• What is being asked
Please show each line of the listing where "based" is present.
====== Data provided ======
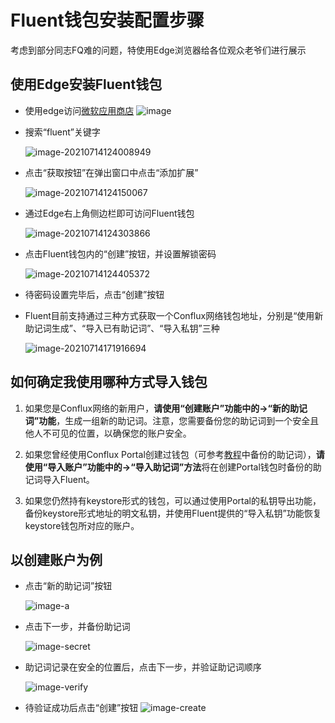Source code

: # Fluent钱包安装配置步骤

考虑到部分同志FQ难的问题，特使用Edge浏览器给各位观众老爷们进行展示



## 使用Edge安装Fluent钱包

- 使用edge访问[微软应用商店](https://microsoftedge.microsoft.com/addons?hl=zh-CN)
	![image](./figure/微信截图_20220130202147.png)

- 搜索“fluent”关键字

   ![image-20210714124008949](./figure/微信截图_20220130202319.png)

- 点击“获取按钮”在弹出窗口中点击“添加扩展”

   ![image-20210714124150067](./figure/微信截图_20220130202355.png)

- 通过Edge右上角侧边栏即可访问Fluent钱包

   ![image-20210714124303866](./figure/微信截图_20220130202505.png)

- 点击Fluent钱包内的“创建”按钮，并设置解锁密码

   ![image-20210714124405372](./figure/微信截图_20220130202614.png)

- 待密码设置完毕后，点击“创建”按钮


- Fluent目前支持通过三种方式获取一个Conflux网络钱包地址，分别是“使用新助记词生成”、“导入已有助记词”、“导入私钥”三种

  ![image-20210714171916694](./figure/微信截图_20220130202714.png)

## 如何确定我使用哪种方式导入钱包

1. 如果您是Conflux网络的新用户，**请使用“创建账户”功能中的->“新的助记词”功能**，生成一组新的助记词。注意，您需要备份您的助记词到一个安全且他人不可见的位置，以确保您的账户安全。

2. 如果您曾经使用Conflux Portal创建过钱包（可参考[教程](https://conflux-wiki.github.io/conflux-wiki/development/portal/#portal_1)中备份的助记词），**请使用“导入账户”功能中的->“导入助记词”方法**将在创建Portal钱包时备份的助记词导入Fluent。

3. 如果您仍然持有keystore形式的钱包，可以通过使用Portal的私钥导出功能，备份keystore形式地址的明文私钥，并使用Fluent提供的“导入私钥”功能恢复keystore钱包所对应的账户。

## 以创建账户为例

- 点击“新的助记词”按钮

	![image-a](./figure/微信截图_20220130203609.png)

- 点击下一步，并备份助记词
	
    ![image-secret](./figure/微信截图_20220130203655.png)
    
- 助记词记录在安全的位置后，点击下一步，并验证助记词顺序
 	
    ![image-verify](./figure/微信截图_20220130204056.png)
    
- 待验证成功后点击“创建”按钮
	![image-create](./figure/微信截图_20220130204150.png)

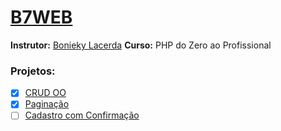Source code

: # [B7WEB](https://b7web.com.br/home/)
**Instrutor:** [Bonieky Lacerda](https://www.youtube.com/channel/UCw9mYSlqKRXI6l4vH-tAYpQ)
**Curso:** PHP do Zero ao Profissional

### Projetos:

 - [x] [CRUD OO](/crud_oo)
 - [x] [Paginação](/pagination)
 - [ ] [Cadastro com Confirmação](/signup_with_confirmation) 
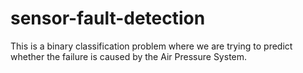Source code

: # sensor-fault-detection
This is a binary classification problem where we are trying to predict whether the failure is caused by the Air Pressure System.
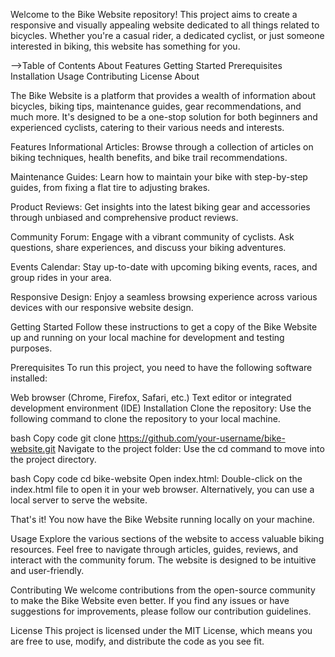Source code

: Welcome to the Bike Website repository! This project aims to create a responsive and visually appealing website dedicated to all things related to bicycles. Whether you're a casual rider, a dedicated cyclist, or just someone interested in biking, this website has something for you.

-->Table of Contents
About
Features
Getting Started
Prerequisites
Installation
Usage
Contributing
License
About



The Bike Website is a platform that provides a wealth of information about bicycles, biking tips, maintenance guides, gear recommendations, and much more. It's designed to be a one-stop solution for both beginners and experienced cyclists, catering to their various needs and interests.

Features
Informational Articles: Browse through a collection of articles on biking techniques, health benefits, and bike trail recommendations.

Maintenance Guides: Learn how to maintain your bike with step-by-step guides, from fixing a flat tire to adjusting brakes.

Product Reviews: Get insights into the latest biking gear and accessories through unbiased and comprehensive product reviews.

Community Forum: Engage with a vibrant community of cyclists. Ask questions, share experiences, and discuss your biking adventures.

Events Calendar: Stay up-to-date with upcoming biking events, races, and group rides in your area.

Responsive Design: Enjoy a seamless browsing experience across various devices with our responsive website design.

Getting Started
Follow these instructions to get a copy of the Bike Website up and running on your local machine for development and testing purposes.

Prerequisites
To run this project, you need to have the following software installed:

Web browser (Chrome, Firefox, Safari, etc.)
Text editor or integrated development environment (IDE)
Installation
Clone the repository: Use the following command to clone the repository to your local machine.

bash
Copy code
git clone https://github.com/your-username/bike-website.git
Navigate to the project folder: Use the cd command to move into the project directory.

bash
Copy code
cd bike-website
Open index.html: Double-click on the index.html file to open it in your web browser. Alternatively, you can use a local server to serve the website.

That's it! You now have the Bike Website running locally on your machine.

Usage
Explore the various sections of the website to access valuable biking resources. Feel free to navigate through articles, guides, reviews, and interact with the community forum. The website is designed to be intuitive and user-friendly.

Contributing
We welcome contributions from the open-source community to make the Bike Website even better. If you find any issues or have suggestions for improvements, please follow our contribution guidelines.

License
This project is licensed under the MIT License, which means you are free to use, modify, and distribute the code as you see fit.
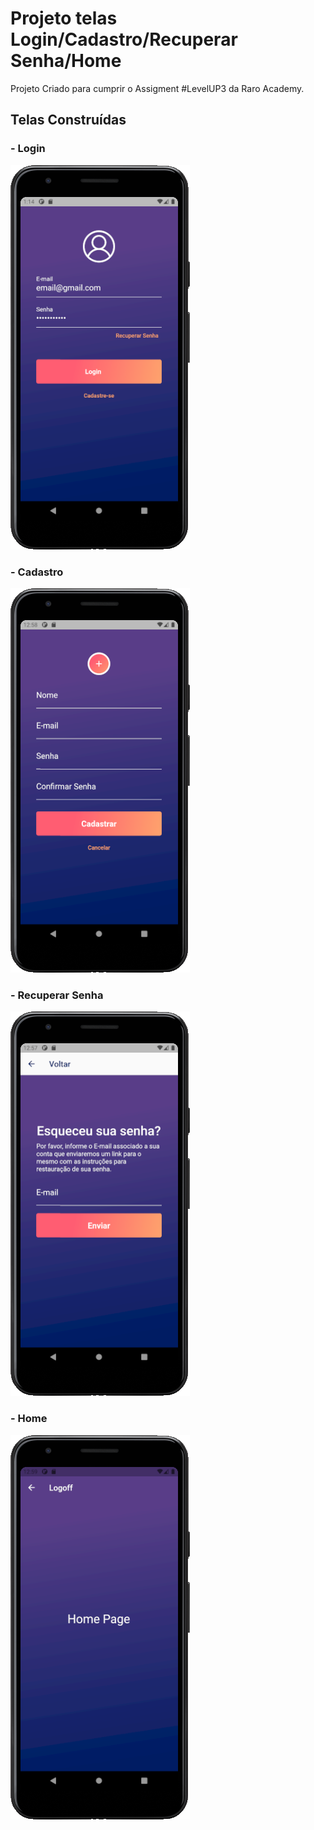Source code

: # Projeto telas Login/Cadastro/Recuperar Senha/Home

Projeto Criado para cumprir o Assigment #LevelUP3 da Raro Academy.

## Telas Construídas

### - Login
<img src="./assets/tela_login.png" alt="Print da tela Login"/>
<br/>

### - Cadastro
<img src="./assets/tela_cadastro.png" alt="Print da tela Cadastro"/>
<br/>

### - Recuperar Senha
<img src="./assets/tela_recuperar_senha.png" alt="Print da tela Recuperar Senha"/>
<br/>

### - Home
<img src="./assets/tela_home_page.png" alt="Print da tela Home"/>
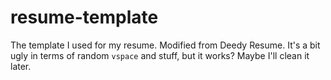 # resume-template

The template I used for my resume. Modified from Deedy Resume. It's a bit ugly in terms of random `vspace` and stuff, but it works? Maybe I'll clean it later.

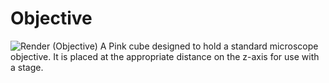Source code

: # Objective
![Render (Objective)](https://github.com/Siber18/Protocube/assets/31034109/129a3aed-b447-49a8-9e25-d8fd45839c03)
A Pink cube designed to hold a standard microscope objective. It is placed at the appropriate distance on the z-axis for use with a stage.

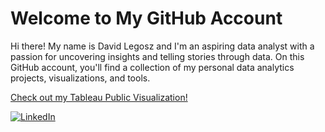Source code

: # Welcome to My GitHub Account
Hi there! My name is David Legosz and I'm an aspiring data analyst with a passion for uncovering insights and telling stories through data. On this GitHub account, you'll find a collection of my personal data analytics projects, visualizations, and tools. 





[Check out my Tableau Public Visualization!](https://public.tableau.com/app/profile/david.legosz/viz/SuperstorePerformanceData/Dashboard1)

[![LinkedIn](https://img.shields.io/badge/-LinkedIn-blue?style=flat-square&logo=linkedin&logoColor=white&link=https://www.linkedin.com/in/your_username/)](https://www.linkedin.com/in/david-legosz/)

<!--
**Dlegosz/Dlegosz** is a ✨ _special_ ✨ repository because its `README.md` (this file) appears on your GitHub profile.

Here are some ideas to get you started:

- 🔭 I’m currently working on ...
- 🌱 I’m currently learning ...
- 👯 I’m looking to collaborate on ...
- 🤔 I’m looking for help with ...
- 💬 Ask me about ...
- 📫 How to reach me: ...
- 😄 Pronouns: ...
- ⚡ Fun fact: ...
-->
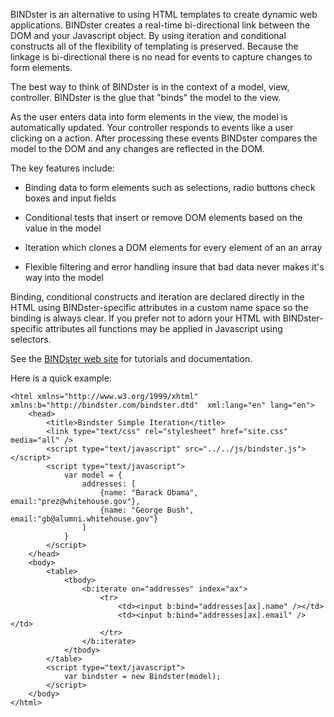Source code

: BINDster is an alternative to using HTML templates to create dynamic web applications. BINDster creates a real-time bi-directional link between the DOM and your Javascript object. By using iteration and conditional constructs all of the flexibility of templating is preserved. Because the linkage is bi-directional there is no nead for events to capture changes to form elements.

The best way to think of BINDster is in the context of a model, view, controller. BINDster is the glue that "binds" the model to the view.

As the user enters data into form elements in the view, the model is automatically updated. Your controller responds to events like a user clicking on a action. After processing these events BINDster compares the model to the DOM and any changes are reflected in the DOM.

The key features include:

-  Binding data to form elements such as selections, radio buttons check boxes and input fields

-  Conditional tests that insert or remove DOM elements based on the value in the model

-  Iteration which clones a DOM elements for every element of an an array

-   Flexible filtering and error handling insure that bad data never makes it's way into the model

Binding, conditional constructs and iteration are declared directly in the HTML using BINDster-specific attributes in a custom name space so the binding is always clear. If you prefer not to adorn your HTML with BINDster-specific attributes all functions may be applied in Javascript using selectors.

See the [BINDster web site](http://bindster.com "http://bindster.com") for tutorials and documentation.

Here is a quick example:


    <html xmlns="http://www.w3.org/1999/xhtml" xmlns:b="http://bindster.com/bindster.dtd"  xml:lang="en" lang="en">
    	<head>
    		<title>Bindster Simple Iteration</title>
    		<link type="text/css" rel="stylesheet" href="site.css" media="all" />
    		<script type="text/javascript" src="../../js/bindster.js"></script>
    		<script type="text/javascript">
    			var model = {
    				addresses: [
    					{name: "Barack Obama", email:"prez@whitehouse.gov"},
    					{name: "George Bush", email:"gb@alumni.whitehouse.gov"}
    				]
    			}
    		</script>
    	</head>
    	<body>
    		<table>
    			<tbody>
    				<b:iterate on="addresses" index="ax">
    					<tr>
    						<td><input b:bind="addresses[ax].name" /></td>
    						<td><input b:bind="addresses[ax].email" /></td>
    					</tr>
    				</b:iterate>
    			</tbody>
    		</table>
    		<script type="text/javascript">
    			var bindster = new Bindster(model);
    		</script>
    	</body>
    </html>

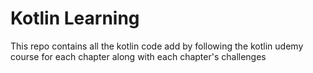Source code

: # Kotlin Learning

This repo contains all the kotlin code add by following the kotlin udemy course for each chapter along with each
chapter's challenges
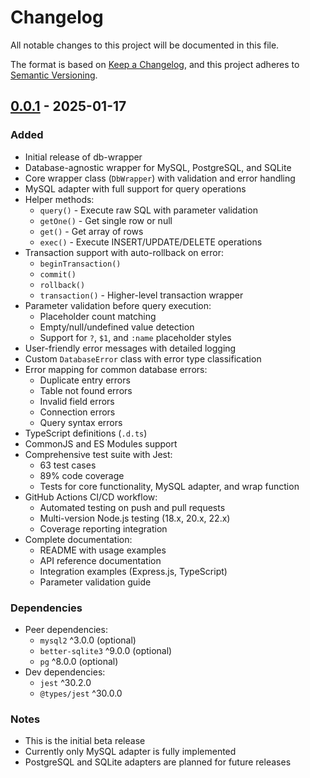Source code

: # Changelog

All notable changes to this project will be documented in this file.

The format is based on [Keep a Changelog](https://keepachangelog.com/en/1.0.0/),
and this project adheres to [Semantic Versioning](https://semver.org/spec/v2.0.0.html).

## [0.0.1] - 2025-01-17

### Added
- Initial release of db-wrapper
- Database-agnostic wrapper for MySQL, PostgreSQL, and SQLite
- Core wrapper class (`DbWrapper`) with validation and error handling
- MySQL adapter with full support for query operations
- Helper methods:
  - `query()` - Execute raw SQL with parameter validation
  - `getOne()` - Get single row or null
  - `get()` - Get array of rows
  - `exec()` - Execute INSERT/UPDATE/DELETE operations
- Transaction support with auto-rollback on error:
  - `beginTransaction()`
  - `commit()`
  - `rollback()`
  - `transaction()` - Higher-level transaction wrapper
- Parameter validation before query execution:
  - Placeholder count matching
  - Empty/null/undefined value detection
  - Support for `?`, `$1`, and `:name` placeholder styles
- User-friendly error messages with detailed logging
- Custom `DatabaseError` class with error type classification
- Error mapping for common database errors:
  - Duplicate entry errors
  - Table not found errors
  - Invalid field errors
  - Connection errors
  - Query syntax errors
- TypeScript definitions (`.d.ts`)
- CommonJS and ES Modules support
- Comprehensive test suite with Jest:
  - 63 test cases
  - 89% code coverage
  - Tests for core functionality, MySQL adapter, and wrap function
- GitHub Actions CI/CD workflow:
  - Automated testing on push and pull requests
  - Multi-version Node.js testing (18.x, 20.x, 22.x)
  - Coverage reporting integration
- Complete documentation:
  - README with usage examples
  - API reference documentation
  - Integration examples (Express.js, TypeScript)
  - Parameter validation guide

### Dependencies
- Peer dependencies:
  - `mysql2` ^3.0.0 (optional)
  - `better-sqlite3` ^9.0.0 (optional)
  - `pg` ^8.0.0 (optional)
- Dev dependencies:
  - `jest` ^30.2.0
  - `@types/jest` ^30.0.0

### Notes
- This is the initial beta release
- Currently only MySQL adapter is fully implemented
- PostgreSQL and SQLite adapters are planned for future releases

[0.0.1]: https://github.com/ibnushahraa/db-wrapper/releases/tag/v0.0.1
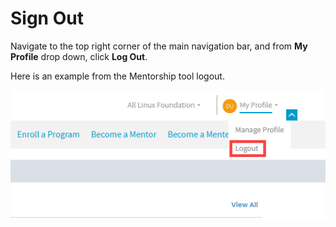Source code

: # Sign Out

Navigate to the top right corner of the main navigation bar, and from **My Profile** drop down, click **Log Out**.

Here is an example from the Mentorship tool logout.

![Log Out](<../.gitbook/assets/log out screen.png>)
======
• Solved problem
-  Conditional tests that insert or remove DOM elements based on the value in the model
The format is based on [Keep a Changelog](https://keepachangelog.com/en/1.0.0/),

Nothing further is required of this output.